#### [Work required]
Answer with one figure only, the number of lines below in which "google" occurs.
Supplied records Block Start
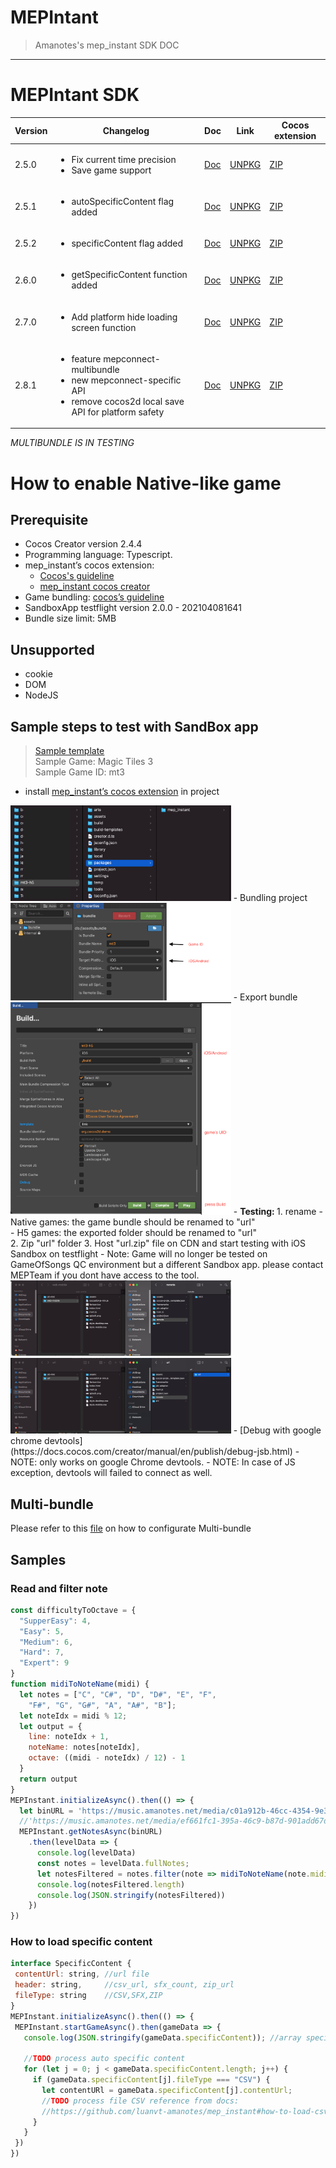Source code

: # MEPIntant
> Amanotes's mep_instant SDK DOC

---------------------------------------------------------

# MEPIntant SDK

| Version | Changelog | Doc | Link | Cocos extension |
| ----------- | ----------- | ----------- | ----------- | ----------- | 
| 2.5.0 | <ul><li>Fix current time precision </li><li>Save game support</li></ul> | [Doc](docs_2_5_0/DOCS.md) | [UNPKG](https://unpkg.com/@mep.tech/instant@2.5.0/dist/mepinstant.umd.production.min.js) | [ZIP](https://d1wkdokb986dq4.cloudfront.net/mep-instant-sdk/cocos_extension/mep_instant_2.3.0-alpha8.zip)
| 2.5.1 | <ul><li>autoSpecificContent flag added </li> | [Doc](docs_2_5_1/DOCS.md) | [UNPKG](https://unpkg.com/@mep.tech/instant@2.5.1/dist/mepinstant.umd.production.min.js) | [ZIP](https://d1wkdokb986dq4.cloudfront.net/mep-instant-sdk/cocos_extension/mep_instant_2.3.0-alpha8.zip)
| 2.5.2 | <ul><li> specificContent flag added </li> | [Doc](docs_2_5_2/DOCS.md) | [UNPKG](https://unpkg.com/@mep.tech/instant@2.5.2/dist/mepinstant.umd.production.min.js) | [ZIP](https://d1wkdokb986dq4.cloudfront.net/mep-instant-sdk/cocos_extension/mep_instant_2.3.0-alpha8.zip)
| 2.6.0 | <ul><li> getSpecificContent function added </li> | [Doc](docs_2_6_0/DOCS.md) | [UNPKG](https://unpkg.com/@mep.tech/instant@2.6.0/dist/mepinstant.umd.production.min.js) | [ZIP](https://d1wkdokb986dq4.cloudfront.net/mep-instant-sdk/cocos_extension/mep_instant_2.6.0.zip)
| 2.7.0 | <ul><li> Add platform hide loading screen function </li> | [Doc](docs_2_7_0/DOCS.md) | [UNPKG](https://unpkg.com/@mep.tech/instant@2.7.0/dist/mepinstant.umd.production.min.js) | [ZIP](https://d1wkdokb986dq4.cloudfront.net/mep-instant-sdk/cocos_extension/mep_instant_2.7.0.zip)
| 2.8.1 | <ul><li> feature mepconnect-multibundle </li><li> new mepconnect-specific API </li><li> remove cocos2d local save API for platform safety </li></ul> | [Doc](docs_2_7_0/DOCS.md) | [UNPKG](https://unpkg.com/@mep.tech/instant@2.8.1/dist/mepinstant.umd.production.min.js) | [ZIP](https://d1wkdokb986dq4.cloudfront.net/mep-instant-sdk/cocos_extension/mep_instant_2.8.1.zip)

*MULTIBUNDLE IS IN TESTING*

# How to enable Native-like game

## Prerequisite
- Cocos Creator version 2.4.4
- Programming language: Typescript.
- mep_instant’s cocos extension: 
  - [Cocos's guideline](https://docs.cocos.com/creator/manual/en/extension/install-and-share.html#project-packages)
  - [mep_instant cocos creator](#mepintant-sdk)
- Game bundling: [cocos’s guideline](https://docs.cocos.com/creator/manual/en/scripting/asset-bundle.html)
- SandboxApp testflight version 2.0.0 - 202104081641
- Bundle size limit: 5MB

## Unsupported
- cookie
- DOM
- NodeJS 

## Sample steps to test with SandBox app
> [Sample template](./resources/mep-instant-samplegame-native.zip) <br>
> Sample Game: Magic Tiles 3 <br>
> Sample Game ID: mt3

- install [mep_instant’s cocos extension](#prerequisite) in project <br>
<img src="./resources/install_extension.png" width=70% height=70% >
- Bundling project
<img src="./resources/bundling_project.png" width=70% height=70% >
- Export bundle <br>
<img src="./resources/export_project.png" width=70% height=70% >
- <b>Testing: </b>
  1. rename
  - Native games: the game bundle should be renamed to "url" <br>
  - H5 games: the exported folder should be renamed to "url" <br>
  2. Zip "url" folder
  3. Host "url.zip" file on CDN and start testing with iOS Sandbox on testflight
  - Note: Game will no longer be tested on GameOfSongs QC environment but a different Sandbox app. please contact MEPTeam if you dont have access to the tool.
<img src="./resources/zip_for_test.png" width=70% height=70% >
<img src="./resources/rename.png" width=70% height=70% >
- [Debug with google chrome devtools](https://docs.cocos.com/creator/manual/en/publish/debug-jsb.html)
  - NOTE: only works on google Chrome devtools.
  - NOTE: In case of JS exception, devtools will failed to connect as well. 

## Multi-bundle
  Please refer to this [file](./resources/MEPCONNECT_MULTIBUNDLE.pdf) on how to configurate Multi-bundle
  
## Samples
### Read and filter note

```javascript
const difficultyToOctave = {
  "SupperEasy": 4,
  "Easy": 5,
  "Medium": 6,
  "Hard": 7,
  "Expert": 9
}
function midiToNoteName(midi) {
  let notes = ["C", "C#", "D", "D#", "E", "F",
    "F#", "G", "G#", "A", "A#", "B"];
  let noteIdx = midi % 12;
  let output = {
    line: noteIdx + 1,
    noteName: notes[noteIdx],
    octave: ((midi - noteIdx) / 12) - 1
  }
  return output
}
MEPInstant.initializeAsync().then(() => {
  let binURL = 'https://music.amanotes.net/media/c01a912b-46cc-4354-9e38-ffe63d9dd503/97360c7d-979b-4c60-92d1-787cf6c6d82e.bin'
  //'https://music.amanotes.net/media/ef661fc1-395a-46c9-b87d-901add67d4ea/6dcc59f4-feb1-465f-8154-f464f90b935b.bin'
  MEPInstant.getNotesAsync(binURL)
    .then(levelData => {
      console.log(levelData)
      const notes = levelData.fullNotes;
      let notesFiltered = notes.filter(note => midiToNoteName(note.midi).octave == difficultyToOctave["Medium"])
      console.log(notesFiltered.length)
      console.log(JSON.stringify(notesFiltered))
    })
})
```

### How to load specific content

 ```javascript
interface SpecificContent {
  contentUrl: string, //url file 
  header: string,     //csv_url, sfx_count, zip_url
  fileType: string    //CSV,SFX,ZIP
}
MEPInstant.initializeAsync().then(() => {
  MEPInstant.startGameAsync().then(gameData => {
    console.log(JSON.stringify(gameData.specificContent)); //array specific content 
    
    //TODO process auto specific content
    for (let j = 0; j < gameData.specificContent.length; j++) {
      if (gameData.specificContent[j].fileType === "CSV") {
        let contentURl = gameData.specificContent[j].contentUrl;
        //TODO process file CSV reference from docs:
        //https://github.com/luanvt-amanotes/mep_instant#how-to-load-csv-file
      }
    }
  })
})
```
Supplied records Block End
#### [Your response]
2